Sixth, an effective transitioning program will use a website, either within the institution or that is nationally recognized, that provides rich resources on teaching effectiveness. It is best to use a national site unless the institution wants to make a significant investment in developing its own materials and assessing their validity. For small institutions, the selection of a national site is absolutely required.
A seventh and final element of an effective transitioning program would be the assignment of a teaching peer mentor for the first two years of a new faculty member’s teaching at the institution. Unfortunately, ineffective habits develop early in teaching and become defining for future teaching. They need to be gently corrected early on in a teaching career just as they are most effectively corrected early in K–12 teaching careers. While sometimes this may involve a member of the faculty member’s academic department, this will often not be the case in small institutions with departments of three or four faculty members. However, the peer mentor consultant needs to be in a disciplinary area that creates some level of credibility for the transitioning faculty member, such as a science discipline faculty member for a chemistry faculty member and a social science discipline faculty member for a political scientist.

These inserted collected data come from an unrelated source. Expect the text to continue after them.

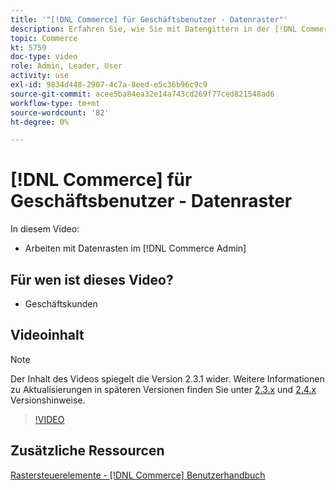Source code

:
 ```yaml
---
title: '"[!DNL Commerce] für Geschäftsbenutzer - Datenraster"'
description: Erfahren Sie, wie Sie mit Datengittern in der [!DNL Commerce Admin].
topic: Commerce
kt: 5759
doc-type: video
role: Admin, Leader, User
activity: use
exl-id: 9834d448-2907-4c7a-8eed-e5c36b96c9c9
source-git-commit: acee5ba84ea32e14a743cd269f77ced821548ad6
workflow-type: tm+mt
source-wordcount: '82'
ht-degree: 0%

---
```


# [!DNL Commerce] für Geschäftsbenutzer - Datenraster

In diesem Video:

- Arbeiten mit Datenrasten im [!DNL Commerce Admin]

## Für wen ist dieses Video?

- Geschäftskunden

## Videoinhalt

>[!NOTE]
>
>Der Inhalt des Videos spiegelt die Version 2.3.1 wider. Weitere Informationen zu Aktualisierungen in späteren Versionen finden Sie unter [ 2.3.x](https://devdocs.magento.com/guides/v2.3/release-notes/bk-release-notes.html) und [2.4.x](https://devdocs.magento.com/guides/v2.4/release-notes/bk-release-notes.html) Versionshinweise.

>[!VIDEO](https://video.tv.adobe.com/v/35960?quality=12&learn=on)

## Zusätzliche Ressourcen

[Rastersteuerelemente - [!DNL Commerce] Benutzerhandbuch](https://docs.magento.com/user-guide/stores/admin-grid-controls.html)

A successful transitioning program will continuously communicate some realities about teaching and learning. Teaching is not content or coverage based but knowledge-construction based and focused on key learning experiences to be achieved. Teaching must never stress information exposure versus future use of information relevant to individual learners. Teachers needs to spend a significant amount of time uncovering students’ false understandings and judgments due to previous learning. And faculty members must always remember that effective teaching involves the creation of trust between the learner and the teacher without which retention of learning will quickly deteriorate after the course is completed. To have an overall grasp of these realities of teaching, it would be good for all new faculty to read Parker Palmer’s work, especially his Courage to Teach (1998).
Henry W. Smorynski is a Midland University leadership fellow.